**What you have to do**. Among the entries that follow, the required portion opens with the line containing "This is just" and closes with the line containing "std::map<TinyVector<int,2>, T,ShapeCmp> data;". Give that portion again exactly, and nothing else.

[Source texts of formatted documents]
::::

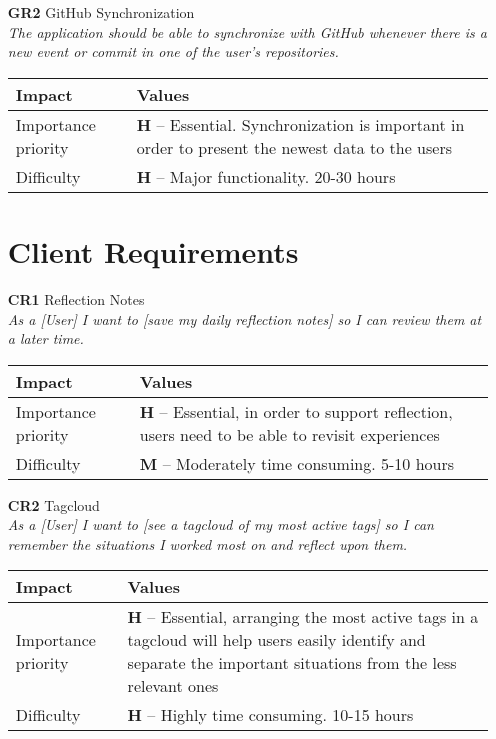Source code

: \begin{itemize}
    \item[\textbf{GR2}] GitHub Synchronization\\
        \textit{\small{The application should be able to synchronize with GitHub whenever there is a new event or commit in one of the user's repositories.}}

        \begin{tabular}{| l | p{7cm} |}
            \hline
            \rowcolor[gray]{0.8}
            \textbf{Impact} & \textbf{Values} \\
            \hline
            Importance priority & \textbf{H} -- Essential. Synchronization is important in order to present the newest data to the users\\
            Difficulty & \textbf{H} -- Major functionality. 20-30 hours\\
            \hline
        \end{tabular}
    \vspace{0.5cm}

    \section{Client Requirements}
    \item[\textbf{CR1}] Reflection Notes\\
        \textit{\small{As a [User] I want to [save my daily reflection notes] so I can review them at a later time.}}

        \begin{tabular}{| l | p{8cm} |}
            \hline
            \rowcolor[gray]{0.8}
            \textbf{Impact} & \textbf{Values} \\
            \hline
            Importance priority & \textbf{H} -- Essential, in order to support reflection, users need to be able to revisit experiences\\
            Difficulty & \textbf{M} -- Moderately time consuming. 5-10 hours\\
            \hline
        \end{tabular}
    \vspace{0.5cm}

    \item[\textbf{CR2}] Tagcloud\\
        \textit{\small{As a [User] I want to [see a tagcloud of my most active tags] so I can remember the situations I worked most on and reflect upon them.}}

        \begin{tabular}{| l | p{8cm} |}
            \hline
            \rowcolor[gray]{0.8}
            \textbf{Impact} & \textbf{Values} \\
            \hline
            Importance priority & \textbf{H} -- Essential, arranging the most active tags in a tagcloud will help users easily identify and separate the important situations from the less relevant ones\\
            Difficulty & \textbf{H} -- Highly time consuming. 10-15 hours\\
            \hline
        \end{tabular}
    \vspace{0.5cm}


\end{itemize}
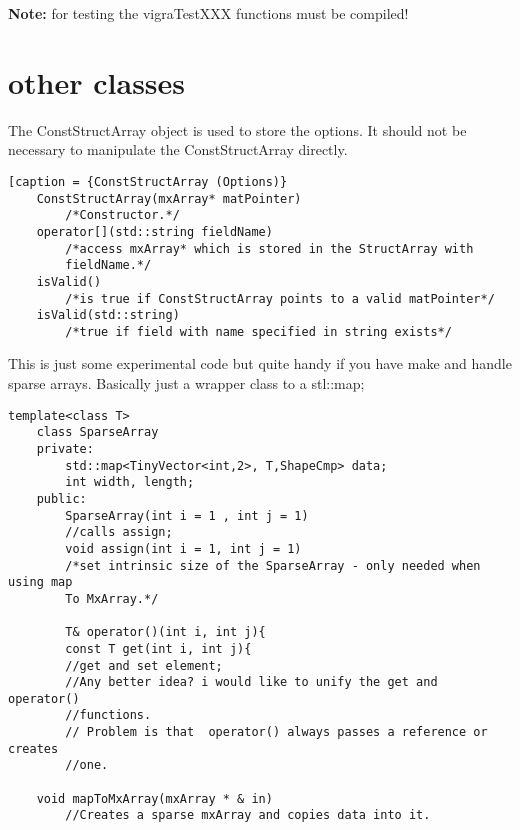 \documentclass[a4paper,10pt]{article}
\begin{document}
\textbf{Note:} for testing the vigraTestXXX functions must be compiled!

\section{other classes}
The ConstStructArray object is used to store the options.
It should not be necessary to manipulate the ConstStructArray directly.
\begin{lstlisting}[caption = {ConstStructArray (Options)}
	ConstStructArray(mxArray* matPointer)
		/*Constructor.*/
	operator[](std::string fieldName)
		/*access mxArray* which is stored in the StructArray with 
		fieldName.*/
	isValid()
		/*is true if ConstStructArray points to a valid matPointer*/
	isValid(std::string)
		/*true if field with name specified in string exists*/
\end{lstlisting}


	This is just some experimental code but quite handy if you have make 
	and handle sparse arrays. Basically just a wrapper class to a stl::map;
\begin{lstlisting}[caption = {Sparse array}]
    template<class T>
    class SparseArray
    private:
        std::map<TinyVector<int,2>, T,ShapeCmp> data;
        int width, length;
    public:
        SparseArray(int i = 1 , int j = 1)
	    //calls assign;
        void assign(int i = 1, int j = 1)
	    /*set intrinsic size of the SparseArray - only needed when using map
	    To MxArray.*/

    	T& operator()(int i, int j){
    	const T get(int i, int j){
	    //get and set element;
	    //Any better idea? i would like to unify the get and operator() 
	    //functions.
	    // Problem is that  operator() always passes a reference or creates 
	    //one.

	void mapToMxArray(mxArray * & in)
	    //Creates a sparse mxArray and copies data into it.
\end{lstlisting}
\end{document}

::::

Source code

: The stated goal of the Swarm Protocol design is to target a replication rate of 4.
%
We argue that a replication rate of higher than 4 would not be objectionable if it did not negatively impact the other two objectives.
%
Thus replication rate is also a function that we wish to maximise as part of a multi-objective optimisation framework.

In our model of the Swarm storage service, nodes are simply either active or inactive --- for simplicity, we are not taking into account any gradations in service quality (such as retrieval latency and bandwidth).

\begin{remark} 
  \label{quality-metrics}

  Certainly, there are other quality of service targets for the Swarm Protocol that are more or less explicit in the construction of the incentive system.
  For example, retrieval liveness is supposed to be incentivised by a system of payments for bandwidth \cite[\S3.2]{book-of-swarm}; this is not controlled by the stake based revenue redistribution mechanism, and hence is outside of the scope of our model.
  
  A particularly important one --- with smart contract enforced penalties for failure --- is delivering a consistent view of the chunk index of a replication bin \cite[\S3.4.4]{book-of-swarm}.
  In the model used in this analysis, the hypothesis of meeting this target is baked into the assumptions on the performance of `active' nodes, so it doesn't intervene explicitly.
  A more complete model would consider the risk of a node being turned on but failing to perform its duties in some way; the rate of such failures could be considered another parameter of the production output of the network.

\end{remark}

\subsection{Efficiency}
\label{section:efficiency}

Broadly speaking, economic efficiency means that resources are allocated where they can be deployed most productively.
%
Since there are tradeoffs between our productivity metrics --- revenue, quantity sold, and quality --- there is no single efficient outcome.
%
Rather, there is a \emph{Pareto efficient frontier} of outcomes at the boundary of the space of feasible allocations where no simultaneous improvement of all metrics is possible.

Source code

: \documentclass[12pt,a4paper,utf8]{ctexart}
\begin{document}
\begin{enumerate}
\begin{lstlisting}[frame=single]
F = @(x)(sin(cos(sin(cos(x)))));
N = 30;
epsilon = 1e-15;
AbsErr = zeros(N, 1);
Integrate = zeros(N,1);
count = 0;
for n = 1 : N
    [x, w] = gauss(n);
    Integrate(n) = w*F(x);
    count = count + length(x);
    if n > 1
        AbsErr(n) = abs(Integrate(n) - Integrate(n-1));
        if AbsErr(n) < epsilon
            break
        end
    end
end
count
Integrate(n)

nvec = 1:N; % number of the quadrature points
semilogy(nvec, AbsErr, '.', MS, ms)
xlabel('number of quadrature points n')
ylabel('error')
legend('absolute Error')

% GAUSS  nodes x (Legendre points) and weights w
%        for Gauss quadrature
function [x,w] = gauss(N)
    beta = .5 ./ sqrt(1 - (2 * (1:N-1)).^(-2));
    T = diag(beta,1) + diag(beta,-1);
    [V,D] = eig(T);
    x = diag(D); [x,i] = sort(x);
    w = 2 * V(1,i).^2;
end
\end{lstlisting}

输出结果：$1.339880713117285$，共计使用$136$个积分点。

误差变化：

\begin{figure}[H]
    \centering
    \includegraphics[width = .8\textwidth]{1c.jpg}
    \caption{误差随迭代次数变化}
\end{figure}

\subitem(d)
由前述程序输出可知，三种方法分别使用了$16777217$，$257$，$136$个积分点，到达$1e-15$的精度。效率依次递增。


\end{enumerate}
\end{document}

::::

**Reply**.
	This is just some experimental code but quite handy if you have make 
	and handle sparse arrays. Basically just a wrapper class to a stl::map;
\begin{lstlisting}[caption = {Sparse array}]
    template<class T>
    class SparseArray
    private:
        std::map<TinyVector<int,2>, T,ShapeCmp> data;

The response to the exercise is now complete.